I find this tool effective because it helps you organize your thoughts, allows the whole team to contribute to making decisions, and helps build confidence in what to do next. Why not apply it to content marketing?
Watch it instead:
Define the goal you want to achieve and how you're going to measure it. For example, your goal can be to double your revenue, generate 10X leads, or reduce the cost per lead.
Do research to learn more about your customers, and what problems they are trying to solve. List out the various options or opportunities that you can pursue to achieve your desired outcome.
What can be a potential solution that directly links to each opportunity? Write down your ideas in the following branches.
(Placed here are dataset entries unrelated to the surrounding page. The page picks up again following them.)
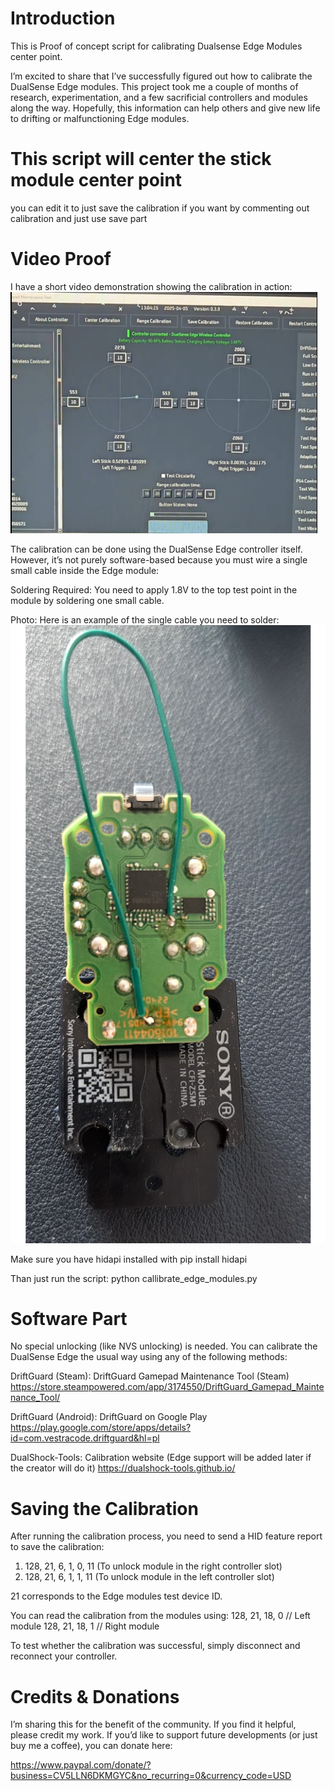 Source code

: # Introduction
This is Proof of concept script for calibrating Dualsense Edge Modules center point.

I’m excited to share that I’ve successfully figured out how to calibrate the DualSense Edge modules. This project took me a couple of months of research, experimentation, and a few sacrificial controllers and modules along the way. Hopefully, this information can help others and give new life to drifting or malfunctioning Edge modules.

# This script will center the stick module center point
you can edit it to just save the calibration if you want by commenting out 
calibration and just use save part

# Video Proof
I have a short video demonstration showing the calibration in action:
[![TikTok Video Thumbnail](thumbnail.png)](https://www.tiktok.com/@somerandombadassstuff/video/7489795659009215766)

The calibration can be done using the DualSense Edge controller itself. However, it’s not purely software-based because you must wire a single small cable inside the Edge module:

Soldering Required: You need to apply 1.8V to the top test point in the module by soldering one small cable.

Photo: Here is an example of the single cable you need to solder:
![Photo](dualsense-edge-module-wire.webp)

Make sure you have hidapi installed with
pip install hidapi

Than just run the script:
python callibrate_edge_modules.py

# Software Part
No special unlocking (like NVS unlocking) is needed. You can calibrate the DualSense Edge the usual way using any of the following methods:

DriftGuard (Steam): DriftGuard Gamepad Maintenance Tool (Steam)
https://store.steampowered.com/app/3174550/DriftGuard_Gamepad_Maintenance_Tool/

DriftGuard (Android): DriftGuard on Google Play
https://play.google.com/store/apps/details?id=com.vestracode.driftguard&hl=pl

DualShock-Tools: Calibration website (Edge support will be added later if the creator will do it)
https://dualshock-tools.github.io/

# Saving the Calibration
After running the calibration process, you need to send a HID feature report to save the calibration:
1. 128, 21, 6, 1, 0, 11 (To unlock module in the right controller slot)
2. 128, 21, 6, 1, 1, 11 (To unlock module in the left controller slot)

21 corresponds to the Edge modules test device ID.

You can read the calibration from the modules using:
128, 21, 18, 0  // Left module
128, 21, 18, 1  // Right module

To test whether the calibration was successful, simply disconnect and reconnect your controller.

# Credits & Donations
I’m sharing this for the benefit of the community. If you find it helpful, please credit my work. If you’d like to support future developments (or just buy me a coffee), you can donate here:

https://www.paypal.com/donate/?business=CV5LLN6DKMGYC&no_recurring=0&currency_code=USD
Once you have generated some solutions, you can begin testing them out. Add assumptions that will enable you to measure the outcomes of each chosen solution.
Now, that we've figured out how the opportunity solution tree works, let's try to understand the course of action for increasing returning site visitors using this tool.
Marketers often focus on attracting new clients and new traffic, but they often neglect the importance of increasing the number of returning site visitors. Returning site visitors are more likely to convert into paying customers and they also help to increase brand awareness and loyalty. Since returning visitors are so important, let's figure out how to increase them using OST.
Increase returning site visitors by 50%
To list opportunities, we need to analyze data on returning site visitors to learn more about their behavior and interests.
One of the first things you should do is go to Google Analytics to see which pages drive the most returning visitors. You can do it in Audience → Behavior → New vs Returning visitors. Filter by segment Returning Users and add a secondary dimension "landing page."
Your opportunity may sound like this:
Some pages of the website drive the most returning visitors
An obvious solution follows → if these pages generate the most returning visitors, we need to optimize them to get better results. Our assumption is that if we improve the quality of content, we're going to get even more returning visitors from these pages.
Another thing you can do in Google Analytics is explore pages that have the biggest drop-off in returning visitors. To do this, go to Users Flow, add a segment Returning Users and see which pages are performing poorly in retaining visitors.
Your opportunity may sound like this:
Some pages of the website have a big drop-off
As a solution, you can improve the usability of these pages and optimize content to see the drop-off going down.
You can increase returning site visitors with email marketing. Emails allow you to directly communicate with your customers and keep them engaged with personalized and targeted content. By sending out regular newsletters, promotions, and updates, you can remind your customers about your brand and encourage them to return to your website.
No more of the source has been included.